CS440/ECE448 MP03 Hidden Markov Model

Starting from:

~~$30~~

$24

Home

The first thing you need to do is to download this file: mp03.zip. It has the following

content:

submitted.py

Your homework. Edit, and then submit to Gradescope.

mp03_notebook.ipynb

This is a Jupyter notebook to help you debug. You

can completely ignore it if you want, although you might find that it gives you useful instructions.

grade.py

Once your homework seems to be working, you can test it by typing

python grade.py tests/tests_visible.py

, which will run the tests in .

tests/test_visible.py

: This file contains about half of the unit tests that

Gradescope will run in order to grade your homework. If you can get a perfect score on these tests, then you should also get a perfect score on the additional hidden tests that Gradescope uses.

data

This directory contains the data.

util.py

This is an auxiliary program that you can use to read the data,

evaluate the accuracy, etc.

mp08_notebook.ipynb

This file ( ) will walk you through the whole MP, giving you instructions and debugging tips as you go.

Table of Contents

Reading the data

Tagset

Taggers

Baseline Tagger

Viterbi: HMM Tagger

Viterbi_ec: Improveing HMM Tagger

Grade Your Homework

For this MP, you will implement part of speech (POS) tagging using an HMM model. Make sure you understand the algorithm before you start writing code, e.g. look at the lectures on Hidden Markov Models and

Chapter 8 of Jurafsky and Martin.

Reading the data

The dataset consists of thousands of sentences with ground-truth POS tags.

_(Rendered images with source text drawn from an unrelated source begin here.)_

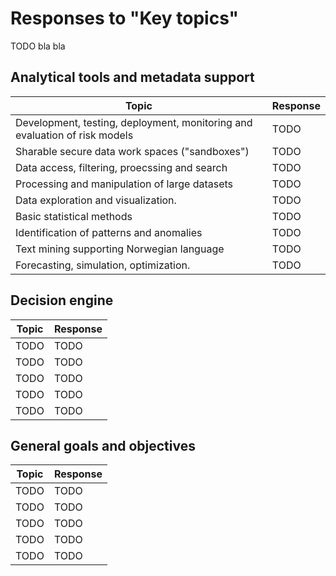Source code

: # Responses to "Key topics"

TODO bla bla

## Analytical tools and metadata support

| **Topic** | **Response**| 
| --- | --- |
| Development, testing, deployment, monitoring and evaluation of risk models | TODO |
| Sharable secure data work spaces ("sandboxes") | TODO |
| Data access, filtering, proecssing and search | TODO |
| Processing and manipulation of large datasets | TODO |
| Data exploration and visualization. | TODO |
| Basic statistical methods  | TODO |
| Identification of patterns and anomalies | TODO |
| Text mining supporting Norwegian language | TODO |
| Forecasting, simulation, optimization. | TODO |

## Decision engine

| **Topic** | **Response**| 
| --- | --- |
| TODO | TODO |
| TODO | TODO |
| TODO | TODO |
| TODO | TODO |
| TODO | TODO |

## General goals and objectives

| **Topic** | **Response**| 
| --- | --- |
| TODO | TODO |
| TODO | TODO |
| TODO | TODO |
| TODO | TODO |
| TODO | TODO |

2/1/24, 7:03 PM mp03_notebook

The provided load_dataset function will read in the data as a nested list with the outer dimension representing each sentence and inner dimensin representing each tagged word. The following cells will help you go through the representation of the

data.

The provided code converts all words to lowercase. It also adds a START and END tag for each sentence when it loads the sentence. These tags are just for standardization. They will not be considered in accuracy computation.

2/1/24, 7:03 PM mp03_notebook

MODAL modal verb

DET determiner

NOUN noun

PERIOD end of sentence punctuation

PUNCT other punctuation

X miscellaneous hard-to-classify items

Taggers

You will need to write two main types of tagging functions:

Baseline tagger

Viterbi: HMM tagger

For implementation of this MP, You may use numpy (though it's not needed). You may not use other non-standard modules (including nltk).

You should use the provided training data to train the parameters of your model and the test sets to test its accuracy.

In addition, your code will be tested on two hidden datasets that are not available to you, which has different number of tags and words from the ones provided to you. So do NOT hardcode any of your important computations, such as initial probabilities, transition probabilities, emission probabilities, number or name of tags, and etc. We will inspect code for hardcoding computations/values and will penalize such implementations.

Baseline Tagger

The Baseline tagger considers each word independently, ignoring previous words and tags. For each word w, it counts how many times w occurs with each tag in the training data. When processing the test data, it consistently gives w the tag that was seen most often. For unseen words, it should guess the tag that's seen the most

often in training dataset.

For all seen word w:

Tagw = argmax(# times tag t is matched to word w)

t∈T

For all unseen word w':

Tagw^′ = argmax(# times tag t appears in the training set)

t∈T

A correctly working baseline tagger should get about 93.9% accuracy on the Brown corpus development set, with over 90% accuracy on multitag words and over 69%

on unseen words.

2/1/24, 7:03 PM mp03_notebook

In [4]: import submitted

import importlib

importlib.reload(submitted)

print(submitted.__doc__)

This is the module you'll submit to the autograder.

There are several function definitions, here, that raise RuntimeErrors. Y ou should replace

each "raise RuntimeError" line with a line that performs the function spec

ified in the

function's docstring.

For implementation of this MP, You may use numpy (though it's not needed).

You may not

use other non-standard modules (including nltk). Some modules that might b e helpful are

already imported for you.

In [5]: help(submitted.baseline)

Help on function baseline in module submitted:

baseline(train, test)

Implementation for the baseline tagger.

input: training data (list of sentences, with tags on the words)

test data (list of sentences, no tags on the words, use utils.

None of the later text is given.